Because I can't imagine Jack being named anything different at this point I really liked looking back at his list. So, for posterity's sake, here's The List of top name contenders:
Molly - this is the name I've had in mind all along. It's still my top choice although I really am open to considering the other names despite what Mark says!
Lucy - this was Mark's suggestion, but was on my radar as well. I think this tops his list.
Emmaline, we'd call her Emmie (pronounced Emma-Lean) - and right there in the parentheses is exactly my problem with the name. I love it and the nickname, but I think that 1) people would think we were saying something like "Emily" instead of Emmaline, and 2) people would probably pronounce it Emma-Line, and 3) I think I actually prefer Emmie over Emmaline, but both Mark and I agree it seems more like a nickname than an actual name. She would be the kid on the first day of school every year saying "I go by Emmie, not Emmaline" or "Actually, it's pronounced Emma-lean, not Emma-line". I wouldn't rule out a name for any one of the reasons listed because none are that big of a deal, but I think there are just too many negative points for my taste. It's still in the running though.

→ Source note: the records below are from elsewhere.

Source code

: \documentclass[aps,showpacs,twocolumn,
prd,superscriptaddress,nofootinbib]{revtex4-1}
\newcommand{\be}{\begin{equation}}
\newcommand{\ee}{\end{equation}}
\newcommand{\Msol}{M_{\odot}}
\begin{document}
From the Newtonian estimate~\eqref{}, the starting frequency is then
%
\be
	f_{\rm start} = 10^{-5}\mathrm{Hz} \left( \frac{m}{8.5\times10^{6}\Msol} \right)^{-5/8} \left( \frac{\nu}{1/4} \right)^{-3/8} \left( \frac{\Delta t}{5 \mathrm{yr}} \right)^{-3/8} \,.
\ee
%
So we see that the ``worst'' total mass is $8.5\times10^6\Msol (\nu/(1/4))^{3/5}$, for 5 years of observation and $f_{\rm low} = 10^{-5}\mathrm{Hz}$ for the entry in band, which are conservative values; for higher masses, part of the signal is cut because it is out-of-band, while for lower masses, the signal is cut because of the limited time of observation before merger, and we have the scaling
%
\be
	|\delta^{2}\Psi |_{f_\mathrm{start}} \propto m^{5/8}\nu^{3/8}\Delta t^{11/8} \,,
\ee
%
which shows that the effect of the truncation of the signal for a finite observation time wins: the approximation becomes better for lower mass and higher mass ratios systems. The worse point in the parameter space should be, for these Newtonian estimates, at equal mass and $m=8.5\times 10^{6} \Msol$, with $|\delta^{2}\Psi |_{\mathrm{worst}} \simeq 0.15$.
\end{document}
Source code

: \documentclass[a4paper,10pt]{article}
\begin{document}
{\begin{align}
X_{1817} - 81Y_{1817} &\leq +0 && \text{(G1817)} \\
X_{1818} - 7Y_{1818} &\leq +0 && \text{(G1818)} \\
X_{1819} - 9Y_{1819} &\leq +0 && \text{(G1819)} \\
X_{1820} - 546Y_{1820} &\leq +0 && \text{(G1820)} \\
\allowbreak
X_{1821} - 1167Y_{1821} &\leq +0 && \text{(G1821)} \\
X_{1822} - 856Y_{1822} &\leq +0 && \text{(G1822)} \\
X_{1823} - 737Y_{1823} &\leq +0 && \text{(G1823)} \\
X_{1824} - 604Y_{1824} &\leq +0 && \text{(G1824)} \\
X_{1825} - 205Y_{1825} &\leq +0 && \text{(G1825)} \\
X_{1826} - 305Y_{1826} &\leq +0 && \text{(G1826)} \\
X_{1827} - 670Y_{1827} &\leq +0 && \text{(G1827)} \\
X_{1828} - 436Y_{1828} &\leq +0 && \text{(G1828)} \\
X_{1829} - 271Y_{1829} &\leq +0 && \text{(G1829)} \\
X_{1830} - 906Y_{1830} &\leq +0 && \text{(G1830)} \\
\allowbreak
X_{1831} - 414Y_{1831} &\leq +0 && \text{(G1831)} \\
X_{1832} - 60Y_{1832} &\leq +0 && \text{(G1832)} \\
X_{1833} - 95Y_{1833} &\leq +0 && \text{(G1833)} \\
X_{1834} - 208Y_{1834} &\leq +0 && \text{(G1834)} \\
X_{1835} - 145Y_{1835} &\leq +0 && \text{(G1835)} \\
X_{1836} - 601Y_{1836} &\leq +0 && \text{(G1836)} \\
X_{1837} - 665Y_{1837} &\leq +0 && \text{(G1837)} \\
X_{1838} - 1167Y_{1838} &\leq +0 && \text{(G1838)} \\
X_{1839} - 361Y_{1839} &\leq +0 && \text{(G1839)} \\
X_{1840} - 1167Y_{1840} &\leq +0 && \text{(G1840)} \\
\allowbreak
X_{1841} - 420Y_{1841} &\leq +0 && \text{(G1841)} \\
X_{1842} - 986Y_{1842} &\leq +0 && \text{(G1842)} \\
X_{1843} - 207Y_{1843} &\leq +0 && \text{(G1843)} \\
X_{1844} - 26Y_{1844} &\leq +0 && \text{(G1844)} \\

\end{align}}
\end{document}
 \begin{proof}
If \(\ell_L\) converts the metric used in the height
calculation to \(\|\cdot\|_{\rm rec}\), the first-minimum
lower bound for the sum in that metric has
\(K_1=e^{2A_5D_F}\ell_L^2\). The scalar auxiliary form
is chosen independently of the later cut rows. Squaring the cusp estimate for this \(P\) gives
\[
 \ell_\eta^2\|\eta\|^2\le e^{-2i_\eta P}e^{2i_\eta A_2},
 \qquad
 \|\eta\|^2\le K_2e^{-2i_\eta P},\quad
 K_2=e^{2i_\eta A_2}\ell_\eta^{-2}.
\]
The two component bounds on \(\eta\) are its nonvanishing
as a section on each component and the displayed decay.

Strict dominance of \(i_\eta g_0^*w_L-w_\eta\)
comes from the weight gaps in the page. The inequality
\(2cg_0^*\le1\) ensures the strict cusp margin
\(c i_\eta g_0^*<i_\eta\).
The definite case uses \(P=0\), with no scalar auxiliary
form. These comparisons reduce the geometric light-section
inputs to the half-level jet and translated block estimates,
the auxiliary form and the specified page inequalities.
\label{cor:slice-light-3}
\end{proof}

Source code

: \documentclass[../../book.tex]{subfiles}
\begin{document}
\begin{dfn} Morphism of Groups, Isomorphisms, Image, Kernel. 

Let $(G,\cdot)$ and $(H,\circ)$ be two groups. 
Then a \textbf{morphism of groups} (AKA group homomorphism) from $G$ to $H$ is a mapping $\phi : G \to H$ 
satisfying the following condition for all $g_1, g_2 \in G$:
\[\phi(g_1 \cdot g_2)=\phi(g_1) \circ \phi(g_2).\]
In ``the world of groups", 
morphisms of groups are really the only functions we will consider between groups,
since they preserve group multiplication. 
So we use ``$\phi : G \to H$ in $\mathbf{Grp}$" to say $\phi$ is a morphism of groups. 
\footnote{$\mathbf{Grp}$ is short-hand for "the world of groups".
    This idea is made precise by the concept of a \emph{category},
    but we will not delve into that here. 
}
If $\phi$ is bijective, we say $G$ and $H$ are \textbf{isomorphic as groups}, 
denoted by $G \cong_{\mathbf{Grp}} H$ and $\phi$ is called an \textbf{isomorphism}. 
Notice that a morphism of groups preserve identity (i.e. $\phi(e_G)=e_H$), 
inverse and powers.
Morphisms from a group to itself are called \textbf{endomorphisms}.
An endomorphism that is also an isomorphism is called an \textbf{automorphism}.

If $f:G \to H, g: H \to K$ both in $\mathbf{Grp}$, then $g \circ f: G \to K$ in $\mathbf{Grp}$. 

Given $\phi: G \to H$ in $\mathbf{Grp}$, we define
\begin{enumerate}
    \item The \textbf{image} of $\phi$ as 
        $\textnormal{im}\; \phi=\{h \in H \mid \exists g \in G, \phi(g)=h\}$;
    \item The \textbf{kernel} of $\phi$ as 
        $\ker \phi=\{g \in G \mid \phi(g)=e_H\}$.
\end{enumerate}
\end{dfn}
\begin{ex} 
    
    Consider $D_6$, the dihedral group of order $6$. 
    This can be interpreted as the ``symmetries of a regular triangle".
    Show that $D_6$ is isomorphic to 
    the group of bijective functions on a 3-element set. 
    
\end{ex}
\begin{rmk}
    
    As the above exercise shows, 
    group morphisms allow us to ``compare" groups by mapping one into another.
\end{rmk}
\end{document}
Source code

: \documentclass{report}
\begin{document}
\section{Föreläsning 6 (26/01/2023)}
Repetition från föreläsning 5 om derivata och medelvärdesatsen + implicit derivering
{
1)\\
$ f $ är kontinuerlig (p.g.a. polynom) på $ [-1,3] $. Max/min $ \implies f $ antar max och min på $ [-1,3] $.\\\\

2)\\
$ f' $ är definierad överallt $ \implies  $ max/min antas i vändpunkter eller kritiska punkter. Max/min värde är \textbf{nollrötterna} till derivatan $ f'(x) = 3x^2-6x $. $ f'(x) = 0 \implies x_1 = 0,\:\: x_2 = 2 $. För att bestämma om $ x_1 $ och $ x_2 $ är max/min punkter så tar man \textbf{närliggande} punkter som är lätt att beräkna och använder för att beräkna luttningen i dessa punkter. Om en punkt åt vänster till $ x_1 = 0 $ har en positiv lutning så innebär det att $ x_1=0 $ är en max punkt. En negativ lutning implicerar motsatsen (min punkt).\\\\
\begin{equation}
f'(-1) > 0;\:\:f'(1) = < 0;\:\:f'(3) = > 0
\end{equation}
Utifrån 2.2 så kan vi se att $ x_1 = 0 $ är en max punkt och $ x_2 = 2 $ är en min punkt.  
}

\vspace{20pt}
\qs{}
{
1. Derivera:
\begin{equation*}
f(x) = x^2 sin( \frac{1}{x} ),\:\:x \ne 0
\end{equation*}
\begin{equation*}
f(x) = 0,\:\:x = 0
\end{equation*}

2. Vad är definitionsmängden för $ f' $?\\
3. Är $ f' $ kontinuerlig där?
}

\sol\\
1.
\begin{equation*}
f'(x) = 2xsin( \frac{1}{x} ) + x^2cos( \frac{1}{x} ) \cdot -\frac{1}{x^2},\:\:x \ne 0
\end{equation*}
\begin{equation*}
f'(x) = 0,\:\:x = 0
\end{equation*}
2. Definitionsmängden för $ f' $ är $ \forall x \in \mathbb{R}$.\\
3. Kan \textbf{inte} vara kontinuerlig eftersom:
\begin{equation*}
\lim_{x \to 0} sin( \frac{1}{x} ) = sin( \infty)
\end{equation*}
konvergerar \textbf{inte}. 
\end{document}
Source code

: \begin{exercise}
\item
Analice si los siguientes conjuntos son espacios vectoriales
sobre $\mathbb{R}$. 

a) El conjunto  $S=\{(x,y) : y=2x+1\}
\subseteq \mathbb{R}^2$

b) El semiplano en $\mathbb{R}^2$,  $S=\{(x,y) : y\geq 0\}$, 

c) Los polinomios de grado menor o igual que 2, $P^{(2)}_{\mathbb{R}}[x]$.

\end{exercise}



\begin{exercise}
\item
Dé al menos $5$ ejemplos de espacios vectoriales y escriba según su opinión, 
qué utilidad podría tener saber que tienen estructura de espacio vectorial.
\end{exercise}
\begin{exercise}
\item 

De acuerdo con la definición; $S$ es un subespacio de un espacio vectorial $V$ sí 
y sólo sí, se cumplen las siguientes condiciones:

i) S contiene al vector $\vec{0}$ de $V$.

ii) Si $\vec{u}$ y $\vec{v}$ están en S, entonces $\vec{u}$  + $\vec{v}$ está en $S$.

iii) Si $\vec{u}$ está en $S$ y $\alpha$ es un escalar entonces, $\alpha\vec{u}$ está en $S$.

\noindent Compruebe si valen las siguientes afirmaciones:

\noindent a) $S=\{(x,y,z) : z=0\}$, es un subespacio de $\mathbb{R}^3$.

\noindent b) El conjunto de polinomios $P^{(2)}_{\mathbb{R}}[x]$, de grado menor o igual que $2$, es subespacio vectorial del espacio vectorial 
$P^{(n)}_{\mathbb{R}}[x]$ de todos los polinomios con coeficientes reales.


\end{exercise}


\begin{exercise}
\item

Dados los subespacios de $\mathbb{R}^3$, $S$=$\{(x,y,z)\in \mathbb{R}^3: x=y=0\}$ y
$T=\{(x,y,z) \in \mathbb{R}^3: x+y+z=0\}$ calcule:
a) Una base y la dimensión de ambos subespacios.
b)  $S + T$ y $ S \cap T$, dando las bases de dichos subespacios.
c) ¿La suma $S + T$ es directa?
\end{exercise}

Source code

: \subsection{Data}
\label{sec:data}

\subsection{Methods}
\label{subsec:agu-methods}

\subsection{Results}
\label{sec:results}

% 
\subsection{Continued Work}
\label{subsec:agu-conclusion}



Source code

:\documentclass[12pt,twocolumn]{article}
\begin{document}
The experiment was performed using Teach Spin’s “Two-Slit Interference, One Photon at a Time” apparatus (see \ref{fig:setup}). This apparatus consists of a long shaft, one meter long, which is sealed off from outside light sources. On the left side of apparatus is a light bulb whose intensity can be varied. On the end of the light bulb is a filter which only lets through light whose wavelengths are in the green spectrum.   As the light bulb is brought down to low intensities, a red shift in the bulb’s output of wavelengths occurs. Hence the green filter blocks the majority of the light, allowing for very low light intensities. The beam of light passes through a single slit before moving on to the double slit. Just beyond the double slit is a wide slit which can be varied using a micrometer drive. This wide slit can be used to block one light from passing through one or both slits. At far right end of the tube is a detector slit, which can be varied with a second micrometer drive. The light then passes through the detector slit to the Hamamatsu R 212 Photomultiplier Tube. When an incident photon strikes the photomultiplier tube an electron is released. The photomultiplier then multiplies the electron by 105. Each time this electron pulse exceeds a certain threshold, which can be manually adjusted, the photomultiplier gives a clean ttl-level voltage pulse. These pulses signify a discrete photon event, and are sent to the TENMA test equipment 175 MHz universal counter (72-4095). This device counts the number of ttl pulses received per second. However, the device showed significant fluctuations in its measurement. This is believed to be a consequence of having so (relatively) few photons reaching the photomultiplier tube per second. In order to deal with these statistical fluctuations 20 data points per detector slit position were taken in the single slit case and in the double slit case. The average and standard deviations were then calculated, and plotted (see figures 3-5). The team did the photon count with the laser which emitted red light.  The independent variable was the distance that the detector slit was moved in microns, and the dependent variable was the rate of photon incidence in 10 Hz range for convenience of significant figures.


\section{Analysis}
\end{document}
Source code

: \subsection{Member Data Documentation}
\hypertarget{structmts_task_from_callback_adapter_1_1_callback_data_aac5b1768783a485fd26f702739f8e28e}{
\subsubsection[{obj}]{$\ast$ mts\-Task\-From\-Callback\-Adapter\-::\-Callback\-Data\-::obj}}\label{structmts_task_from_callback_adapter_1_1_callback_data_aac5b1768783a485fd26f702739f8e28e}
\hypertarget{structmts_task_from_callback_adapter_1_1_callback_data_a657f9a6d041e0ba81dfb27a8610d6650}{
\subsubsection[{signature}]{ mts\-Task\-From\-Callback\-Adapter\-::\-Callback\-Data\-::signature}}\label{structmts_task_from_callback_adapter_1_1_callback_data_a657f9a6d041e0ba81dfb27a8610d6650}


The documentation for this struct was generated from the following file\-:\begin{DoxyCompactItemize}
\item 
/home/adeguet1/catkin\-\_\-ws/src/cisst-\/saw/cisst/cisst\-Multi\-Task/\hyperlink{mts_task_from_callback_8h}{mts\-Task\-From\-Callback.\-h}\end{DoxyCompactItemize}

That's pretty much it for the updates. Still working with my Hypnobabies stuff. I had a midwife appointment this week, everything looked great and my midwife even said that not only is baby head down, she's also currently facing my back (ideal positioning for labor/delivery), which I suspected from the movements I've been feeling. ::Fingers crossed:: that baby stays this way! A lot of our problems last time came from Jack's posterior (sunny-side up) position so I've been doing things (like the chiropractic adjustments and pelvic rocks) to encourage proper positioning this time. I have another midwife appointment in 2 weeks and then I go to weekly appointments. HOW is this happening already?!